__Required action__.
Set the images aside and retype the whole listing exactly.

__Data to use__.
....

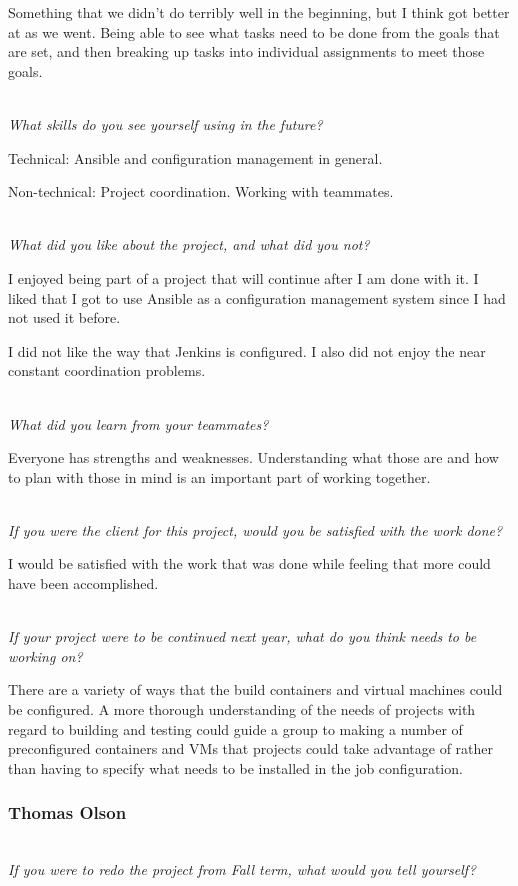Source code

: \documentclass[10pt,letterpaper,onecolumn,draftclsnofoot]{IEEEtran}
\begin{document}
Something that we didn't do terribly well in the beginning, but I think got better at as we went. Being able to see what tasks need to be done from the goals that are set, and then breaking up tasks into individual assignments to meet those goals.

\textit{\\What skills do you see yourself using in the future?}

Technical: Ansible and configuration management in general.

Non-technical: Project coordination. Working with teammates.

\textit{\\What did you like about the project, and what did you not?}

I enjoyed being part of a project that will continue after I am done with it. I liked that I got to use Ansible as a configuration management system since I had not used it before.

I did not like the way that Jenkins is configured. I also did not enjoy the near constant coordination problems.

\textit{\\What did you learn from your teammates?}

Everyone has strengths and weaknesses. Understanding what those are and how to plan with those in mind is an important part of working together.

\textit{\\If you were the client for this project, would you be satisfied with the work done?}

I would be satisfied with the work that was done while feeling that more could have been accomplished.

\textit{\\If your project were to be continued next year, what do you think needs to be working on?}

There are a variety of ways that the build containers and virtual machines could be configured. A more thorough understanding of the needs of projects with regard to building and testing could guide a group to making a number of preconfigured containers and VMs that projects could take advantage of rather than having to specify what needs to be installed in the job configuration.\\

\subsubsection{Thomas Olson}
\textit{\\If you were to redo the project from Fall term, what would you tell yourself?}
\end{document}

....

__Completed exercise__.
Source code

: \documentclass[10pt,letterpaper,onecolumn,draftclsnofoot]{IEEEtran}
\begin{document}
Something that we didn't do terribly well in the beginning, but I think got better at as we went. Being able to see what tasks need to be done from the goals that are set, and then breaking up tasks into individual assignments to meet those goals.

\textit{\\What skills do you see yourself using in the future?}

Technical: Ansible and configuration management in general.

Non-technical: Project coordination. Working with teammates.

\textit{\\What did you like about the project, and what did you not?}

I enjoyed being part of a project that will continue after I am done with it. I liked that I got to use Ansible as a configuration management system since I had not used it before.

I did not like the way that Jenkins is configured. I also did not enjoy the near constant coordination problems.

\textit{\\What did you learn from your teammates?}

Everyone has strengths and weaknesses. Understanding what those are and how to plan with those in mind is an important part of working together.

\textit{\\If you were the client for this project, would you be satisfied with the work done?}

I would be satisfied with the work that was done while feeling that more could have been accomplished.

\textit{\\If your project were to be continued next year, what do you think needs to be working on?}

There are a variety of ways that the build containers and virtual machines could be configured. A more thorough understanding of the needs of projects with regard to building and testing could guide a group to making a number of preconfigured containers and VMs that projects could take advantage of rather than having to specify what needs to be installed in the job configuration.\\

\subsubsection{Thomas Olson}
\textit{\\If you were to redo the project from Fall term, what would you tell yourself?}
\end{document}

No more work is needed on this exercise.